Exercise data:
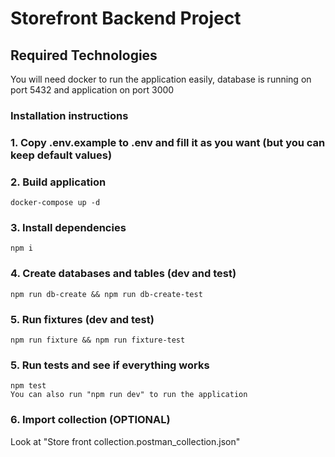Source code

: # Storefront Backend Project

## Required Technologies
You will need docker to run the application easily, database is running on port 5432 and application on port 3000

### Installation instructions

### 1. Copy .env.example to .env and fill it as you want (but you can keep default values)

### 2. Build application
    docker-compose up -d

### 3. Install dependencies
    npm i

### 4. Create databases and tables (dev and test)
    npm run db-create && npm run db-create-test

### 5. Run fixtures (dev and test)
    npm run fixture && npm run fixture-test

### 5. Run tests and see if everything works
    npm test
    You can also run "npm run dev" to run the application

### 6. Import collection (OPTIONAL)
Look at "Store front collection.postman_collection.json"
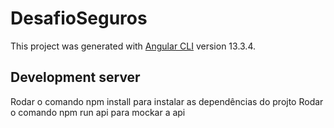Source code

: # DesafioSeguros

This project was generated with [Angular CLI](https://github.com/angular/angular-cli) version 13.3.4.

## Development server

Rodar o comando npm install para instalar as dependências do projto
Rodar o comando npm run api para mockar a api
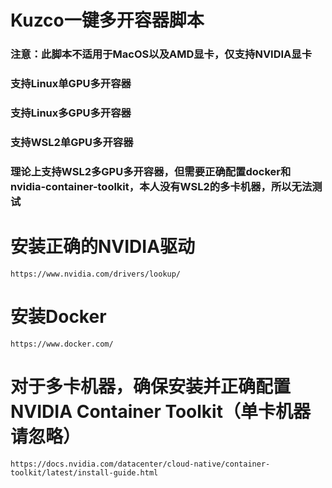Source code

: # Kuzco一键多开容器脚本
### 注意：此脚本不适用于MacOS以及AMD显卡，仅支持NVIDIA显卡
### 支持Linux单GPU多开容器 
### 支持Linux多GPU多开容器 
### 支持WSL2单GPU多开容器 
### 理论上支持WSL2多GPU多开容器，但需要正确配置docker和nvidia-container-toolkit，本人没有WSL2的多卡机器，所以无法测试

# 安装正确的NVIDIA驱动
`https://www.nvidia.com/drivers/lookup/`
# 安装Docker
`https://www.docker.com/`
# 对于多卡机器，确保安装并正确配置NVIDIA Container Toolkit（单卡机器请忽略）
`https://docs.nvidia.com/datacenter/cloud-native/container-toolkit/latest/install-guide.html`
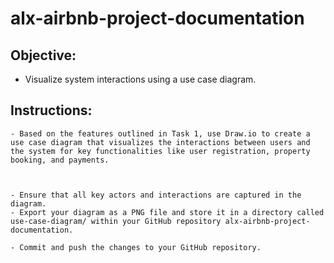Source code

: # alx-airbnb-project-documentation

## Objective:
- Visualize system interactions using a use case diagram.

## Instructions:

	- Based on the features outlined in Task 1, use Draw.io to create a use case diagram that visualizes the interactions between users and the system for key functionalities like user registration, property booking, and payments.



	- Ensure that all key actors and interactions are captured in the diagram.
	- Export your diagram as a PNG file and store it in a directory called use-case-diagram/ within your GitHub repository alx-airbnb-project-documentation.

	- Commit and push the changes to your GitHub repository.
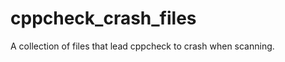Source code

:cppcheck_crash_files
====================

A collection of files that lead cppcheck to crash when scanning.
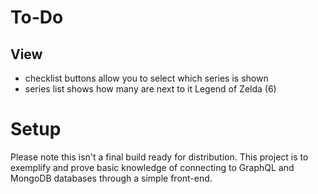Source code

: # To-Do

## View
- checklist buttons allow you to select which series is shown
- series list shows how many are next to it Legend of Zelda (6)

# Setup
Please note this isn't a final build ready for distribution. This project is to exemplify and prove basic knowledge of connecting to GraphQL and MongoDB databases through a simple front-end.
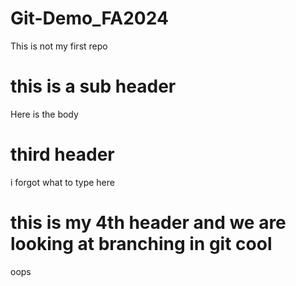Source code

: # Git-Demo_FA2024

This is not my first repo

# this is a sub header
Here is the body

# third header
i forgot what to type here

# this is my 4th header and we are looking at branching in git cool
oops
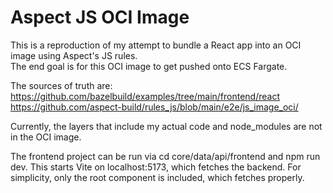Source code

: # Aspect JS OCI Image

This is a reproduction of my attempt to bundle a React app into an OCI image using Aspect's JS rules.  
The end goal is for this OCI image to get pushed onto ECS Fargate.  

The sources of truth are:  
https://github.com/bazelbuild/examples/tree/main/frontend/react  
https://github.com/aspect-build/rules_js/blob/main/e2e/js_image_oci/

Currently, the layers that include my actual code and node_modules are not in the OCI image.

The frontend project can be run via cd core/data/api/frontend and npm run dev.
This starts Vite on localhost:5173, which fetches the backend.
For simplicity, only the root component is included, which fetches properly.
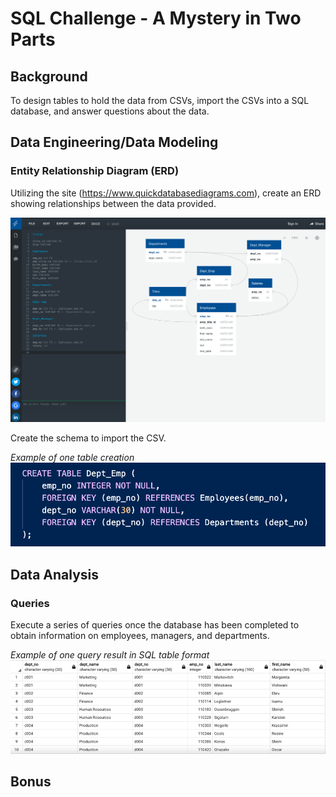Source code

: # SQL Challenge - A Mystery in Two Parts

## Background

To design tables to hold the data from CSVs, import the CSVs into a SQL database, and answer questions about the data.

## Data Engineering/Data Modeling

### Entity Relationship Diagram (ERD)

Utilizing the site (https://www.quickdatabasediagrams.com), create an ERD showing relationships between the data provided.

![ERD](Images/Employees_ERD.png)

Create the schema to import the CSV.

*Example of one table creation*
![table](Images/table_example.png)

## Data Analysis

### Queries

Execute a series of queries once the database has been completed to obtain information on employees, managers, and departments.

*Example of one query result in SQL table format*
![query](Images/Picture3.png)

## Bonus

==

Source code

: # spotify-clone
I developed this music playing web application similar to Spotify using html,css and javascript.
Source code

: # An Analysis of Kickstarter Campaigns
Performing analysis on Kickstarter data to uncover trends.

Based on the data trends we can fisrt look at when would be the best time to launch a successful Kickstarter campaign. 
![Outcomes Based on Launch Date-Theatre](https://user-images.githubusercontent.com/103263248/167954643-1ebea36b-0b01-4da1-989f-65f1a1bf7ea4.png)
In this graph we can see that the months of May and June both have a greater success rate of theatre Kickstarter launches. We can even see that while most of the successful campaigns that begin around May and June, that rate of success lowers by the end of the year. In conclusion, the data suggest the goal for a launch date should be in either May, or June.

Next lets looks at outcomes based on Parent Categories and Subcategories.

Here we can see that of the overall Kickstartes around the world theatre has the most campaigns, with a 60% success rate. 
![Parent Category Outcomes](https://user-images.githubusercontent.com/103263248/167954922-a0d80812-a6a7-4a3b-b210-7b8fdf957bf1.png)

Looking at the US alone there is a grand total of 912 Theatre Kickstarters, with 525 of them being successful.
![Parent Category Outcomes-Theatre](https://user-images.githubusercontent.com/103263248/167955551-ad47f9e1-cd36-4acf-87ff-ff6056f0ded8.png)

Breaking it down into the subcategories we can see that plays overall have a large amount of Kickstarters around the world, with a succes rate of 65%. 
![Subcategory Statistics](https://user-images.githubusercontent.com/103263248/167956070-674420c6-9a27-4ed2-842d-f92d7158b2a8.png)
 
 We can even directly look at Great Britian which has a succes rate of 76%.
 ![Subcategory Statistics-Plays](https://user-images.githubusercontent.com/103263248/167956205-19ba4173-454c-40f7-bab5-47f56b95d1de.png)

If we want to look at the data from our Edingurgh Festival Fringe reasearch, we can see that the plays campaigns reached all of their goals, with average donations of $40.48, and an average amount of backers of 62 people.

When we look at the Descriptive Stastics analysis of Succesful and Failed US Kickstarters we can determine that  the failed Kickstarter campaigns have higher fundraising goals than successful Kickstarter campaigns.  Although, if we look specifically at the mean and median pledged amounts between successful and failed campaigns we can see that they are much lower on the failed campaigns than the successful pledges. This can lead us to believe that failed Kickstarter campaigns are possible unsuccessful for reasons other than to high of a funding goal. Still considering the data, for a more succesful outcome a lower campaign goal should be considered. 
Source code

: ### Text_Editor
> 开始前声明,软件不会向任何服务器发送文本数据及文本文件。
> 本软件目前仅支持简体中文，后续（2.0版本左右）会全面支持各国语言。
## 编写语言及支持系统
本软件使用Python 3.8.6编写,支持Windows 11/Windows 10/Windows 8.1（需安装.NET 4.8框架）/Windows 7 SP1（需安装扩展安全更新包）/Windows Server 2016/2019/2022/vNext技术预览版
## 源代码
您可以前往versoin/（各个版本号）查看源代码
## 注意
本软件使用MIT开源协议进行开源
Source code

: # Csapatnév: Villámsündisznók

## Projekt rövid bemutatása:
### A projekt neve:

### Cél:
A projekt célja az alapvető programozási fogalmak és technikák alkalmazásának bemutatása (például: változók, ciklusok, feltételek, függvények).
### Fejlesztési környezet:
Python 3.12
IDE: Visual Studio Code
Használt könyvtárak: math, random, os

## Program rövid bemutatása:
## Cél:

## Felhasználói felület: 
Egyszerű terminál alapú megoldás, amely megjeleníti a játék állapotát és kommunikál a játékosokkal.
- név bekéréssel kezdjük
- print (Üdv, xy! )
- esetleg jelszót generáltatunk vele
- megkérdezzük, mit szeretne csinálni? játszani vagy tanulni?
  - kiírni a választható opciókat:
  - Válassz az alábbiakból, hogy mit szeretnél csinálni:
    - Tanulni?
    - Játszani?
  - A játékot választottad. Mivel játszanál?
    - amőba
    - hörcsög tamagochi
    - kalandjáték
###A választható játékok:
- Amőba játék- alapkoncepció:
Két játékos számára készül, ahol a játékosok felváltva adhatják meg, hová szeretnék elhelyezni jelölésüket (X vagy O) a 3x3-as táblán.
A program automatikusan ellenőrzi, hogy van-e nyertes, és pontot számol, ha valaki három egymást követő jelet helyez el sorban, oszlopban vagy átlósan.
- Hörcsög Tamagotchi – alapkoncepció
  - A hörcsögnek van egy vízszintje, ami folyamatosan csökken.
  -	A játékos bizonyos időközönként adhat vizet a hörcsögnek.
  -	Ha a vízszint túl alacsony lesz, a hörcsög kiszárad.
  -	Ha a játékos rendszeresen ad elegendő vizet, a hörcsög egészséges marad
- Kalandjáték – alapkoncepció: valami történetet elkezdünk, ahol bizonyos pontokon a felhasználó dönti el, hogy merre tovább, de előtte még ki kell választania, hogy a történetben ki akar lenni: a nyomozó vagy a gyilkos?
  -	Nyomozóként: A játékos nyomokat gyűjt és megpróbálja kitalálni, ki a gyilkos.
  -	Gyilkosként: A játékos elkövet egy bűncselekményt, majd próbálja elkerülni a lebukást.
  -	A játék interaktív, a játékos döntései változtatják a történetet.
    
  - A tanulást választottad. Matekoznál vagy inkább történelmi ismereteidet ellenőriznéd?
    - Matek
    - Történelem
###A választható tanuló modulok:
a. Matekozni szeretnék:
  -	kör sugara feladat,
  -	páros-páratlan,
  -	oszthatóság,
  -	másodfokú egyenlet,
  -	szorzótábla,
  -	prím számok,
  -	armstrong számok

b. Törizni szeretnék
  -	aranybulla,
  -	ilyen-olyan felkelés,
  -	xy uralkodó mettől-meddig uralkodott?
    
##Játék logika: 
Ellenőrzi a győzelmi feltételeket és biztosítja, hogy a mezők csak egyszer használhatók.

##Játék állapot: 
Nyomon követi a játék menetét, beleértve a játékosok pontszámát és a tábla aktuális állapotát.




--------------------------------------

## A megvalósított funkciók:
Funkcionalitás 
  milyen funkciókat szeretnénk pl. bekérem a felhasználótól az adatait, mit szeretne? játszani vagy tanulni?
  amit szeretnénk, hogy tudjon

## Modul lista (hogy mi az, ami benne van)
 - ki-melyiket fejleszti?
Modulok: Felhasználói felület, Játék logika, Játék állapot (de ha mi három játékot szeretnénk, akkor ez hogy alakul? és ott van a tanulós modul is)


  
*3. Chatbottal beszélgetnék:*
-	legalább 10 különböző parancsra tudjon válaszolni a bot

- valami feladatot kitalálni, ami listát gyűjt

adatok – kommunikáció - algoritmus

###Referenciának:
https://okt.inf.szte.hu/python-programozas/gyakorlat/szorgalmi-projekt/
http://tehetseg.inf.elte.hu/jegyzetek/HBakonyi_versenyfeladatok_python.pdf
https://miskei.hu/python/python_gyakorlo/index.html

Assignment:
All lines in the listing above between the line with "您可以前往versoin/（各个版本号）查看源代码" and the line with "IDE: Visual Studio Code", inclusive, should be set down exactly, and no line outside that range.

Solution to this task:
您可以前往versoin/（各个版本号）查看源代码
## 注意
本软件使用MIT开源协议进行开源
Source code

: # Csapatnév: Villámsündisznók

## Projekt rövid bemutatása:
### A projekt neve:

### Cél:
A projekt célja az alapvető programozási fogalmak és technikák alkalmazásának bemutatása (például: változók, ciklusok, feltételek, függvények).
### Fejlesztési környezet:
Python 3.12
IDE: Visual Studio Code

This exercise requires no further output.